(Data supplied begins)

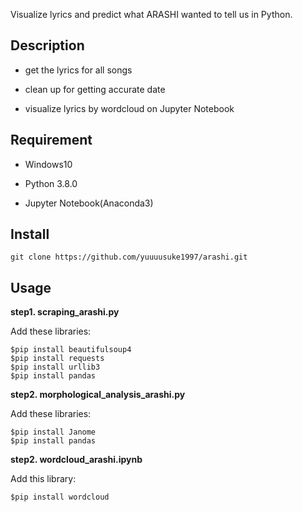 Visualize lyrics and predict what ARASHI wanted to tell us in Python. 

## Description
* get the lyrics for all songs

* clean up for getting accurate date

* visualize lyrics by wordcloud on Jupyter Notebook

## Requirement
* Windows10

* Python 3.8.0

* Jupyter Notebook(Anaconda3)

## Install
```
git clone https://github.com/yuuuusuke1997/arashi.git
```

## Usage
**step1. scraping_arashi.py**

Add these libraries:
```
$pip install beautifulsoup4
$pip install requests
$pip install urllib3
$pip install pandas
```

**step2. morphological_analysis_arashi.py**

Add these libraries:
```
$pip install Janome
$pip install pandas
```

**step2. wordcloud_arashi.ipynb**

Add this library:
```
$pip install wordcloud
```
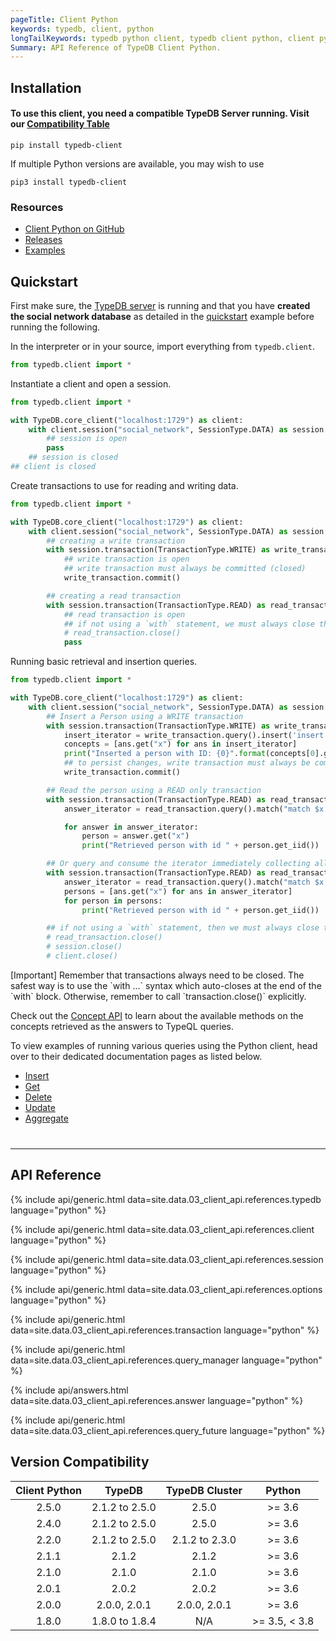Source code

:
 ```yaml
---
pageTitle: Client Python
keywords: typedb, client, python
longTailKeywords: typedb python client, typedb client python, client python, python client
Summary: API Reference of TypeDB Client Python.
---
```

## Installation

#### To use this client, you need a compatible TypeDB Server running. Visit our [Compatibility Table](#version-compatibility)


```
pip install typedb-client
```
If multiple Python versions are available, you may wish to use
```
pip3 install typedb-client
```

### Resources

- [Client Python on GitHub](https://github.com/vaticle/typedb-client-python)
- [Releases](https://github.com/vaticle/typedb-client-python/releases)
- [Examples](https://github.com/vaticle/typedb-examples)

## Quickstart
First make sure, the [TypeDB server](/docs/running-typedb/install-and-run#start-the-typedb-server) is running and that you have **created the social network database** as detailed in the [quickstart](00-general/04-quickstart.md#download-and-load-the-complete-schema) example before running the following.

In the interpreter or in your source, import everything from `typedb.client`.

<!-- test-example social_network_python_client_a.py -->
```python
from typedb.client import *
```

Instantiate a client and open a session.

<!-- test-example social_network_python_client_b.py -->
```python
from typedb.client import *

with TypeDB.core_client("localhost:1729") as client:
    with client.session("social_network", SessionType.DATA) as session:
        ## session is open
        pass
    ## session is closed
## client is closed
```

Create transactions to use for reading and writing data.

<!-- test-example social_network_python_client_c.py -->
```python
from typedb.client import *

with TypeDB.core_client("localhost:1729") as client:
    with client.session("social_network", SessionType.DATA) as session:
        ## creating a write transaction
        with session.transaction(TransactionType.WRITE) as write_transaction:
            ## write transaction is open
            ## write transaction must always be committed (closed)
            write_transaction.commit()

        ## creating a read transaction
        with session.transaction(TransactionType.READ) as read_transaction:
            ## read transaction is open
            ## if not using a `with` statement, we must always close the read transaction like so
            # read_transaction.close()
            pass
```

Running basic retrieval and insertion queries.

<!-- test-example social_network_python_client_d.py -->
```python
from typedb.client import *

with TypeDB.core_client("localhost:1729") as client:
    with client.session("social_network", SessionType.DATA) as session:
        ## Insert a Person using a WRITE transaction
        with session.transaction(TransactionType.WRITE) as write_transaction:
            insert_iterator = write_transaction.query().insert('insert $x isa person, has email "x@email.com";')
            concepts = [ans.get("x") for ans in insert_iterator]
            print("Inserted a person with ID: {0}".format(concepts[0].get_iid()))
            ## to persist changes, write transaction must always be committed (closed)
            write_transaction.commit()

        ## Read the person using a READ only transaction
        with session.transaction(TransactionType.READ) as read_transaction:
            answer_iterator = read_transaction.query().match("match $x isa person; get $x; limit 10;")

            for answer in answer_iterator:
                person = answer.get("x")
                print("Retrieved person with id " + person.get_iid())

        ## Or query and consume the iterator immediately collecting all the results
        with session.transaction(TransactionType.READ) as read_transaction:
            answer_iterator = read_transaction.query().match("match $x isa person; get $x; limit 10;")
            persons = [ans.get("x") for ans in answer_iterator]
            for person in persons:
                print("Retrieved person with id " + person.get_iid())

        ## if not using a `with` statement, then we must always close the session and the read transaction
        # read_transaction.close()
        # session.close()
        # client.close()
```
<div class="note">
[Important]
Remember that transactions always need to be closed. The safest way is to use the `with ...` syntax which auto-closes at the end of the `with` block. Otherwise, remember to call `transaction.close()` explicitly.
</div>

Check out the [Concept API](../04-concept-api/00-overview.md) to learn about the available methods on the concepts retrieved as the answers to TypeQL queries.

To view examples of running various queries using the Python client, head over to their dedicated documentation pages as listed below.

- [Insert](../11-query/03-insert-query.md)
- [Get](../11-query/02-get-query.md)
- [Delete](../11-query/04-delete-query.md)
- [Update](../11-query/05-update-query.md)
- [Aggregate](../11-query/06-aggregate-query.md)

<hr style="margin-top: 40px;" />

## API Reference

{% include api/generic.html data=site.data.03_client_api.references.typedb language="python" %}

{% include api/generic.html data=site.data.03_client_api.references.client language="python" %}

{% include api/generic.html data=site.data.03_client_api.references.session language="python" %}

{% include api/generic.html data=site.data.03_client_api.references.options language="python" %}

{% include api/generic.html data=site.data.03_client_api.references.transaction language="python" %}

{% include api/generic.html data=site.data.03_client_api.references.query_manager language="python" %}

{% include api/answers.html data=site.data.03_client_api.references.answer language="python" %}

{% include api/generic.html data=site.data.03_client_api.references.query_future language="python" %}


## Version Compatibility

| Client Python  | TypeDB           | TypeDB Cluster  | Python         |
| :------------: | :--------------: | :-----------:   | :------------: |
| 2.5.0          | 2.1.2 to 2.5.0   | 2.5.0           | \>= 3.6        |
| 2.4.0          | 2.1.2 to 2.5.0   | 2.5.0           | \>= 3.6        |
| 2.2.0          | 2.1.2 to 2.5.0   | 2.1.2 to 2.3.0  | \>= 3.6        |
| 2.1.1          | 2.1.2            | 2.1.2           | \>= 3.6        |
| 2.1.0          | 2.1.0            | 2.1.0           | \>= 3.6        |
| 2.0.1          | 2.0.2            | 2.0.2           | \>= 3.6        |
| 2.0.0          | 2.0.0, 2.0.1     | 2.0.0, 2.0.1    | \>= 3.6        |
| 1.8.0          | 1.8.0 to 1.8.4   | N/A             | \>= 3.5, < 3.8 |
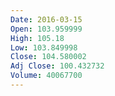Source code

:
 ```yaml
---
Date: 2016-03-15
Open: 103.959999
High: 105.18
Low: 103.849998
Close: 104.580002
Adj Close: 100.432732
Volume: 40067700
---
```

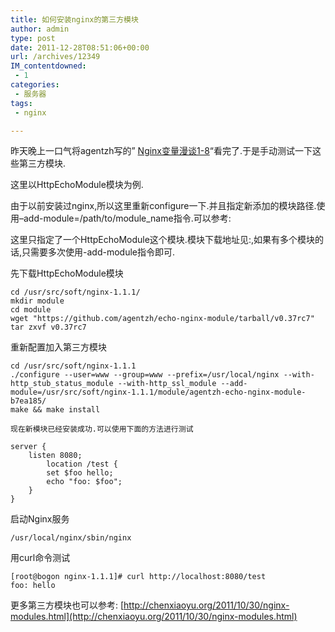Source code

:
 ```yaml
---
title: 如何安装nginx的第三方模块
author: admin
type: post
date: 2011-12-28T08:51:06+00:00
url: /archives/12349
IM_contentdowned:
 - 1
categories:
 - 服务器
tags:
 - nginx

---
```

昨天晚上一口气将agentzh写的” [Nginx变量漫谈1-8](http://blog.sina.com.cn/s/blog_6d579ff40100xm7t.html)“看完了.于是手动测试一下这些第三方模块.

这里以HttpEchoModule模块为例.

由于以前安装过nginx,所以这里重新configure一下.并且指定新添加的模块路径.使用–add-module=/path/to/module_name指令.可以参考:

这里只指定了一个HttpEchoModule这个模块.模块下载地址见:,如果有多个模块的话,只需要多次使用-add-module指令即可.

先下载HttpEchoModule模块

```
cd /usr/src/soft/nginx-1.1.1/
mkdir module
cd module
wget "https://github.com/agentzh/echo-nginx-module/tarball/v0.37rc7"
tar zxvf v0.37rc7
```

重新配置加入第三方模块

```
cd /usr/src/soft/nginx-1.1.1
./configure --user=www --group=www --prefix=/usr/local/nginx --with-http_stub_status_module --with-http_ssl_module --add-module=/usr/src/soft/nginx-1.1.1/module/agentzh-echo-nginx-module-b7ea185/
make && make install
```

```
现在新模块已经安装成功.可以使用下面的方法进行测试
```

>

```
server {
    listen 8080;
        location /test {
        set $foo hello;
        echo "foo: $foo";
    }
}
```

启动Nginx服务

```
/usr/local/nginx/sbin/nginx
```

用curl命令测试

```
[root@bogon nginx-1.1.1]# curl http://localhost:8080/test
foo: hello
```

更多第三方模块也可以参考: [http://chenxiaoyu.org/2011/10/30/nginx-modules.html](http://chenxiaoyu.org/2011/10/30/nginx-modules.html)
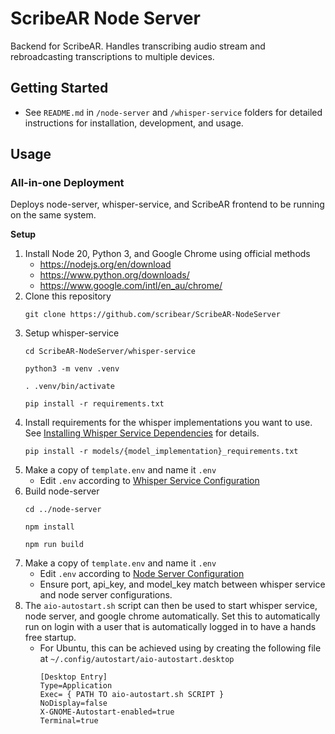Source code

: # ScribeAR Node Server

Backend for ScribeAR. Handles transcribing audio stream and rebroadcasting transcriptions to multiple devices.

## Getting Started

* See `README.md` in `/node-server` and `/whisper-service` folders for detailed instructions for installation, development, and usage.

## Usage

### All-in-one Deployment

Deploys node-server, whisper-service, and ScribeAR frontend to be running on the same system.

**Setup**

1. Install Node 20, Python 3, and Google Chrome using official methods
    * https://nodejs.org/en/download
    * https://www.python.org/downloads/
    * https://www.google.com/intl/en_au/chrome/
2. Clone this repository
    ```
    git clone https://github.com/scribear/ScribeAR-NodeServer
    ```
3. Setup whisper-service
    ```
    cd ScribeAR-NodeServer/whisper-service
    ```
    ```
    python3 -m venv .venv
    ```
    ```
    . .venv/bin/activate
    ```
    ```
    pip install -r requirements.txt
    ```
4. Install requirements for the whisper implementations you want to use. See [Installing Whisper Service Dependencies](./whisper-service/README.md#installing-dependencies) for details.
    ```
    pip install -r models/{model_implementation}_requirements.txt
    ```
5. Make a copy of `template.env` and name it `.env`
    * Edit `.env` according to [Whisper Service Configuration](./whisper-service/README.md#configuration-options)
6. Build node-server
    ```
    cd ../node-server
    ```
    ```
    npm install
    ```
    ```
    npm run build
    ```
7. Make a copy of `template.env` and name it `.env`
    * Edit `.env` according to [Node Server Configuration](./node-server/README.md#configuration-options)
    * Ensure port, api_key, and model_key match between whisper service and node server configurations.
8. The `aio-autostart.sh` script can then be used to start whisper service, node server, and google chrome automatically. Set this to automatically run on login with a user that is automatically logged in to have a hands free startup.
    * For Ubuntu, this can be achieved using by creating the following file at `~/.config/autostart/aio-autostart.desktop`
        ```
        [Desktop Entry]
        Type=Application
        Exec= { PATH TO aio-autostart.sh SCRIPT }
        NoDisplay=false
        X-GNOME-Autostart-enabled=true
        Terminal=true
        ```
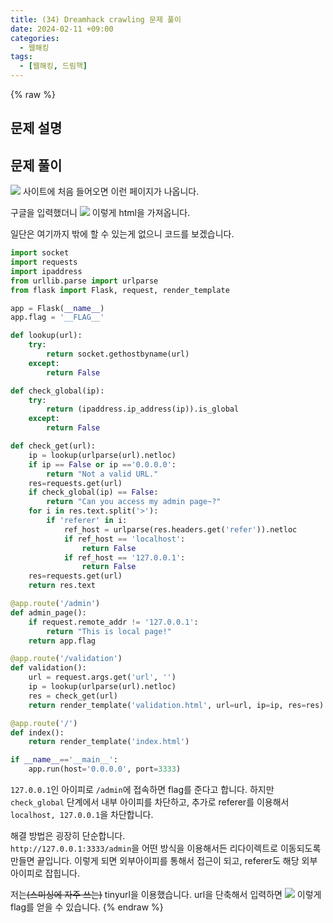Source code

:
 ```yaml
---
title: (34) Dreamhack crawling 문제 풀이
date: 2024-02-11 +09:00
categories:
  - 웹해킹
tags:
  - [웹해킹, 드림핵]
---
```

{% raw %}
## 문제 설명


## 문제 풀이
![](https://kyuyeop.github.io/assets/img/post/34/1.png)
사이트에 처음 들어오면 이런 페이지가 나옵니다.  
  
구글을 입력했더니
![](https://kyuyeop.github.io/assets/img/post/34/2.png)
이렇게 html을 가져옵니다.  
  
일단은 여기까지 밖에 할 수 있는게 없으니 코드를 보겠습니다.
```python
import socket
import requests
import ipaddress
from urllib.parse import urlparse
from flask import Flask, request, render_template

app = Flask(__name__)
app.flag = '__FLAG__'

def lookup(url):
    try:
        return socket.gethostbyname(url)
    except:
        return False

def check_global(ip):
    try:
        return (ipaddress.ip_address(ip)).is_global
    except:
        return False

def check_get(url):
    ip = lookup(urlparse(url).netloc)
    if ip == False or ip =='0.0.0.0':
        return "Not a valid URL."
    res=requests.get(url)
    if check_global(ip) == False:
        return "Can you access my admin page~?"
    for i in res.text.split('>'):
        if 'referer' in i:
            ref_host = urlparse(res.headers.get('refer')).netloc
            if ref_host == 'localhost':
                return False
            if ref_host == '127.0.0.1':
                return False 
    res=requests.get(url)
    return res.text

@app.route('/admin')
def admin_page():
    if request.remote_addr != '127.0.0.1':
        return "This is local page!"
    return app.flag

@app.route('/validation')
def validation():
    url = request.args.get('url', '')
    ip = lookup(urlparse(url).netloc)
    res = check_get(url)
    return render_template('validation.html', url=url, ip=ip, res=res)

@app.route('/')
def index():
    return render_template('index.html')

if __name__=='__main__':
    app.run(host='0.0.0.0', port=3333)
```
`127.0.0.1`인 아이피로 `/admin`에 접속하면 flag를 준다고 합니다. 하지만 `check_global` 단계에서 내부 아이피를 차단하고, 추가로 referer를 이용해서 `localhost, 127.0.0.1`을 차단합니다.  
  
해결 방법은 굉장히 단순합니다.    
`http://127.0.0.1:3333/admin`을 어떤 방식을 이용해서든 리다이렉트로 이동되도록 만들면 끝입니다. 이렇게 되면 외부아이피를 통해서 접근이 되고, referer도 해당 외부 아이피로 잡힙니다.
  
저는~~(스미싱에 자주 쓰는)~~ tinyurl을 이용했습니다. url을 단축해서 입력하면
![](https://kyuyeop.github.io/assets/img/post/34/3.png)
이렇게 flag를 얻을 수 있습니다.
{% endraw %}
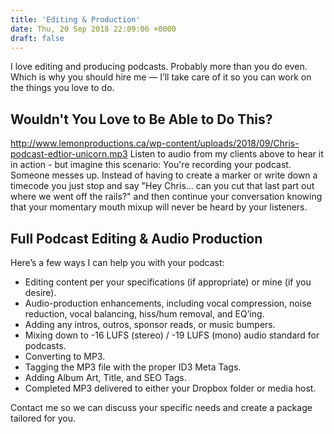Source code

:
 ```yaml
---
title: 'Editing & Production'
date: Thu, 20 Sep 2018 22:09:06 +0000
draft: false
---
```


I love editing and producing podcasts. Probably more than you do even. Which is why you should hire me — I’ll take care of it so you can work on the things you love to do.

Wouldn't You Love to Be Able to Do This?
----------------------------------------

http://www.lemonproductions.ca/wp-content/uploads/2018/09/Chris-podcast-edtior-unicorn.mp3 Listen to audio from my clients above to hear it in action - but imagine this scenario: You're recording your podcast. Someone messes up. Instead of having to create a marker or write down a timecode you just stop and say "Hey Chris... can you cut that last part out where we went off the rails?" and then continue your conversation knowing that your momentary mouth mixup will never be heard by your listeners.

Full Podcast Editing & Audio Production
---------------------------------------

Here’s a few ways I can help you with your podcast:

*   Editing content per your specifications (if appropriate) or mine (if you desire).
*   Audio-production enhancements, including vocal compression, noise reduction, vocal balancing, hiss/hum removal, and EQ’ing.
*   Adding any intros, outros, sponsor reads, or music bumpers.
*   Mixing down to -16 LUFS (stereo) / -19 LUFS (mono) audio standard for podcasts.
*   Converting to MP3.
*   Tagging the MP3 file with the proper ID3 Meta Tags.
*   Adding Album Art, Title, and SEO Tags.
*   Completed MP3 delivered to either your Dropbox folder or media host.

Contact me so we can discuss your specific needs and create a package tailored for you.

(Data supplied ends)

* [Problem description] Set apart and copy each line of the records that holds the word "podcasts".

* [Task answer]
I love editing and producing podcasts. Probably more than you do even. Which is why you should hire me — I’ll take care of it so you can work on the things you love to do.
*   Mixing down to -16 LUFS (stereo) / -19 LUFS (mono) audio standard for podcasts.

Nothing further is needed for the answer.